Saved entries
·····
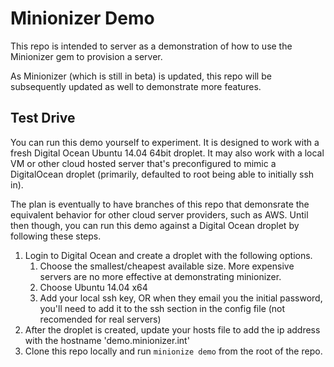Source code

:# Minionizer Demo

This repo is intended to server as a demonstration of how to use the Minionizer gem
to provision a server.

As Minionizer (which is still in beta) is updated, this repo will be subsequently
updated as well to demonstrate more features.

## Test Drive

You can run this demo yourself to experiment. It is designed to work with a fresh 
Digital Ocean Ubuntu 14.04 64bit droplet. It may also work with a local VM or other
cloud hosted server that's preconfigured to mimic a DigitalOcean droplet (primarily, 
defaulted to root being able to initially ssh in).

The plan is eventually to have branches of this repo that demonsrate the equivalent
behavior for other cloud server providers, such as AWS.  Until then though, you can
run this demo against a Digital Ocean droplet by following these steps.

1. Login to Digital Ocean and create a droplet with the following options.
    1. Choose the smallest/cheapest available size. More expensive servers are no
       more effective at demonstrating minionizer.
    2. Choose Ubuntu 14.04 x64
    3. Add your local ssh key, OR when they email you the initial password, you'll
       need to add it to the ssh section in the config file (not recomended for 
       real servers)
2. After the droplet is created, update your hosts file to add the ip address
   with the hostname 'demo.minionizer.int'             
3. Clone this repo locally and run `minionize demo` from the root of the repo.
·····
* _Directions for this task_
Looking at the records above, please output exactly the lines that run from the one holding "need to add" to the final line, and only those.

* _Exercise result_
       need to add it to the ssh section in the config file (not recomended for 
       real servers)
2. After the droplet is created, update your hosts file to add the ip address
   with the hostname 'demo.minionizer.int'             
3. Clone this repo locally and run `minionize demo` from the root of the repo.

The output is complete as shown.